My edit there was the result of a very cursory glance at the translations (I didn't look thoroughly at everything), and that particular word just stood out a bit when I saw it, so maybe making the changes throughout would be much more work, but I don't know. I remember reading somewhere once (don't remember where anymore), that it's a bit like the difference in English between "Fo sho, dis totes lit and on da house!", and "For sure, this is totally great, and free of charge, too!" – Okay in extremely informal contexts, but not good in more formal contexts. (And, admittedly, some very strong opinions on the matter for some people too, but that's a different topic of discussion).

I personally tend away from extremely informal writing in the context of software translations (although, I don't mind slightly informal, and it's good to balance things in such a way to maximise readability, too; e.g., at the opposite end of the scale, in technical writing, manuals, etc, using overly complex/verbose words can cause confusion and other kinds of problems too, especially for non-native speakers). But, just different styles of writing, I guess, and no worries either way.

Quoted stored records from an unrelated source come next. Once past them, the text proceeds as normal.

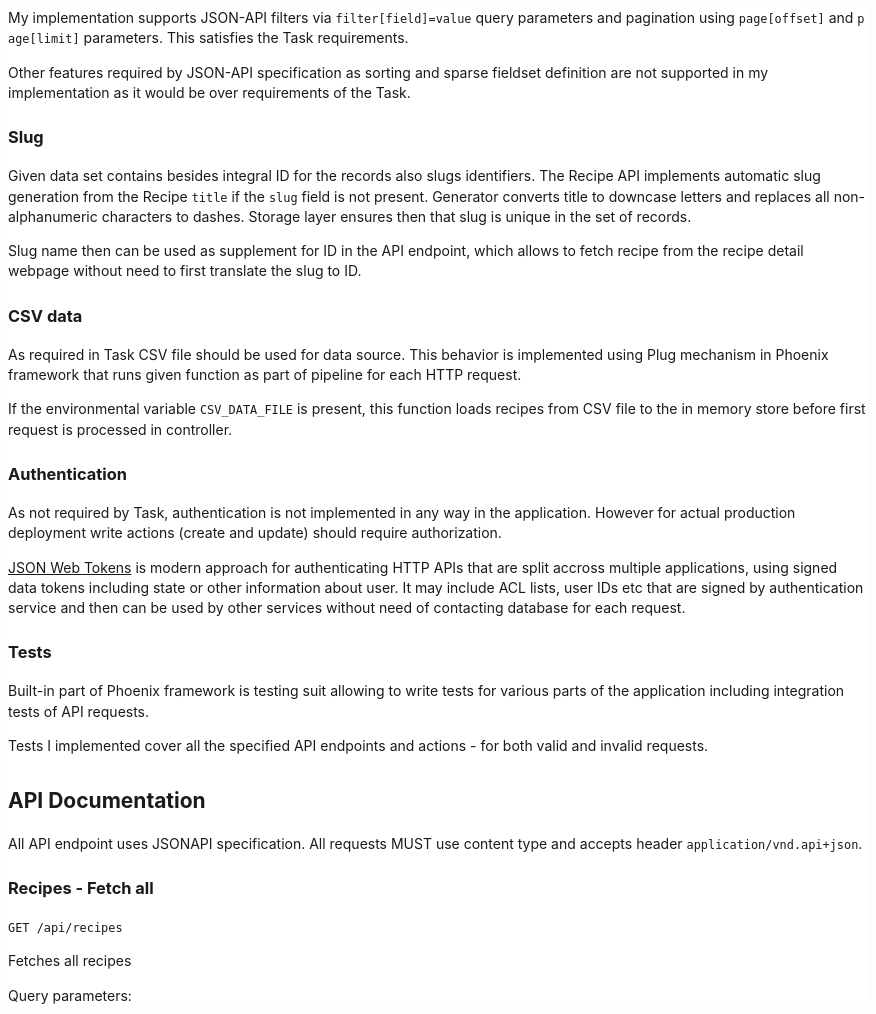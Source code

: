 My implementation supports JSON-API filters via `filter[field]=value` query parameters and pagination using `page[offset]` and `page[limit]` parameters. This satisfies the Task requirements.

Other features required by JSON-API specification as sorting and sparse fieldset definition are not supported in my implementation as it would be over requirements of the Task.

### Slug

Given data set contains besides integral ID for the records also slugs identifiers. The Recipe API implements automatic slug generation from the Recipe `title` if the `slug` field is not present. Generator converts title to downcase letters and replaces all non-alphanumeric characters to dashes. Storage layer ensures then that slug is unique in the set of records.

Slug name then can be used as supplement for ID in the API endpoint, which allows to fetch recipe from the recipe detail webpage without need to first translate the slug to ID.

### CSV data

As required in Task CSV file should be used for data source. This behavior is implemented using Plug mechanism in Phoenix framework that runs given function as part of pipeline for each HTTP request.

If the environmental variable `CSV_DATA_FILE` is present, this function loads recipes from CSV file to the in memory store before first request is processed in controller.

### Authentication

As not required by Task, authentication is not implemented in any way in the application. However for actual production deployment write actions (create and update) should require authorization.

[JSON Web Tokens](https://jwt.io/) is modern approach for authenticating HTTP APIs that are split accross multiple applications, using signed data tokens including state or other information about user. It may include ACL lists, user IDs etc that are signed by authentication service and then can be used by other services without need of contacting database for each request.

### Tests

Built-in part of Phoenix framework is testing suit allowing to write tests for various parts of the application including integration tests of API requests.

Tests I implemented cover all the specified API endpoints and actions - for both valid and invalid requests.

## API Documentation

All API endpoint uses JSONAPI specification. All requests MUST use content type and accepts header `application/vnd.api+json`.

### Recipes - Fetch all

`GET /api/recipes`

Fetches all recipes

Query parameters:
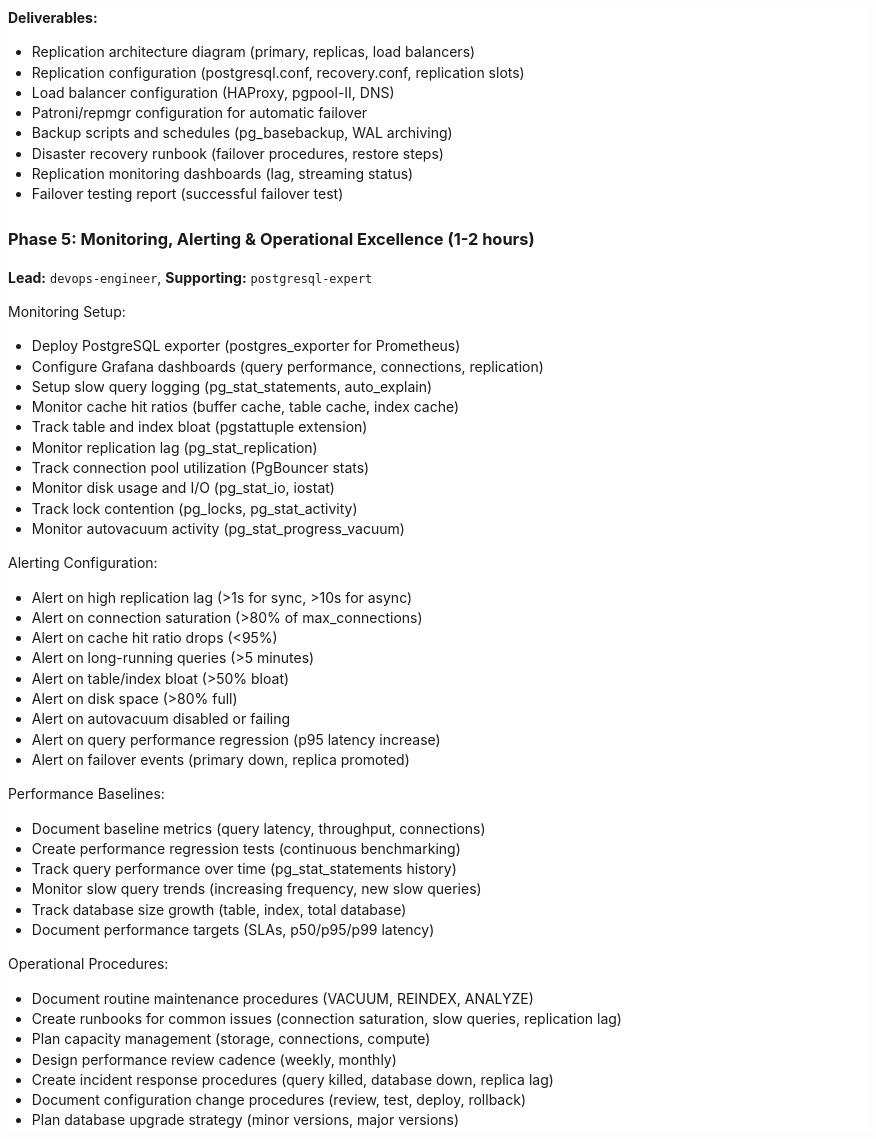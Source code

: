 **Deliverables:**
- Replication architecture diagram (primary, replicas, load balancers)
- Replication configuration (postgresql.conf, recovery.conf, replication slots)
- Load balancer configuration (HAProxy, pgpool-II, DNS)
- Patroni/repmgr configuration for automatic failover
- Backup scripts and schedules (pg_basebackup, WAL archiving)
- Disaster recovery runbook (failover procedures, restore steps)
- Replication monitoring dashboards (lag, streaming status)
- Failover testing report (successful failover test)

### Phase 5: Monitoring, Alerting & Operational Excellence (1-2 hours)
**Lead:** `devops-engineer`, **Supporting:** `postgresql-expert`

Monitoring Setup:
- Deploy PostgreSQL exporter (postgres_exporter for Prometheus)
- Configure Grafana dashboards (query performance, connections, replication)
- Setup slow query logging (pg_stat_statements, auto_explain)
- Monitor cache hit ratios (buffer cache, table cache, index cache)
- Track table and index bloat (pgstattuple extension)
- Monitor replication lag (pg_stat_replication)
- Track connection pool utilization (PgBouncer stats)
- Monitor disk usage and I/O (pg_stat_io, iostat)
- Track lock contention (pg_locks, pg_stat_activity)
- Monitor autovacuum activity (pg_stat_progress_vacuum)

Alerting Configuration:
- Alert on high replication lag (>1s for sync, >10s for async)
- Alert on connection saturation (>80% of max_connections)
- Alert on cache hit ratio drops (<95%)
- Alert on long-running queries (>5 minutes)
- Alert on table/index bloat (>50% bloat)
- Alert on disk space (>80% full)
- Alert on autovacuum disabled or failing
- Alert on query performance regression (p95 latency increase)
- Alert on failover events (primary down, replica promoted)

Performance Baselines:
- Document baseline metrics (query latency, throughput, connections)
- Create performance regression tests (continuous benchmarking)
- Track query performance over time (pg_stat_statements history)
- Monitor slow query trends (increasing frequency, new slow queries)
- Track database size growth (table, index, total database)
- Document performance targets (SLAs, p50/p95/p99 latency)

Operational Procedures:
- Document routine maintenance procedures (VACUUM, REINDEX, ANALYZE)
- Create runbooks for common issues (connection saturation, slow queries, replication lag)
- Plan capacity management (storage, connections, compute)
- Design performance review cadence (weekly, monthly)
- Create incident response procedures (query killed, database down, replica lag)
- Document configuration change procedures (review, test, deploy, rollback)
- Plan database upgrade strategy (minor versions, major versions)
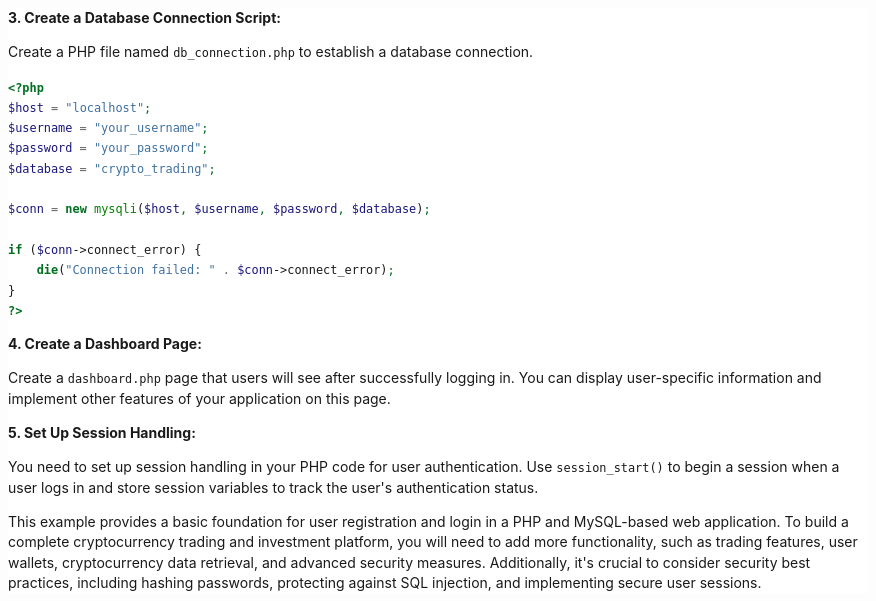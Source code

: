 **3. Create a Database Connection Script:**

Create a PHP file named `db_connection.php` to establish a database connection.

```php
<?php
$host = "localhost";
$username = "your_username";
$password = "your_password";
$database = "crypto_trading";

$conn = new mysqli($host, $username, $password, $database);

if ($conn->connect_error) {
    die("Connection failed: " . $conn->connect_error);
}
?>
```

**4. Create a Dashboard Page:**

Create a `dashboard.php` page that users will see after successfully logging in. You can display user-specific information and implement other features of your application on this page.

**5. Set Up Session Handling:**

You need to set up session handling in your PHP code for user authentication. Use `session_start()` to begin a session when a user logs in and store session variables to track the user's authentication status.

This example provides a basic foundation for user registration and login in a PHP and MySQL-based web application. To build a complete cryptocurrency trading and investment platform, you will need to add more functionality, such as trading features, user wallets, cryptocurrency data retrieval, and advanced security measures. Additionally, it's crucial to consider security best practices, including hashing passwords, protecting against SQL injection, and implementing secure user sessions.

Anyway, I'm definitely not fluent (I range anywhere between knowing a small handful of words and being at a very basic conversational level of understanding at a number of different languages, maybe a lower-intermediate conversational level for some, but English is my only truly fluent language), so I would only try to make changes where things that stand out (and if someone tells me, my proposed changes are wrong, or maybe not really needed, I accept that immediately). :-)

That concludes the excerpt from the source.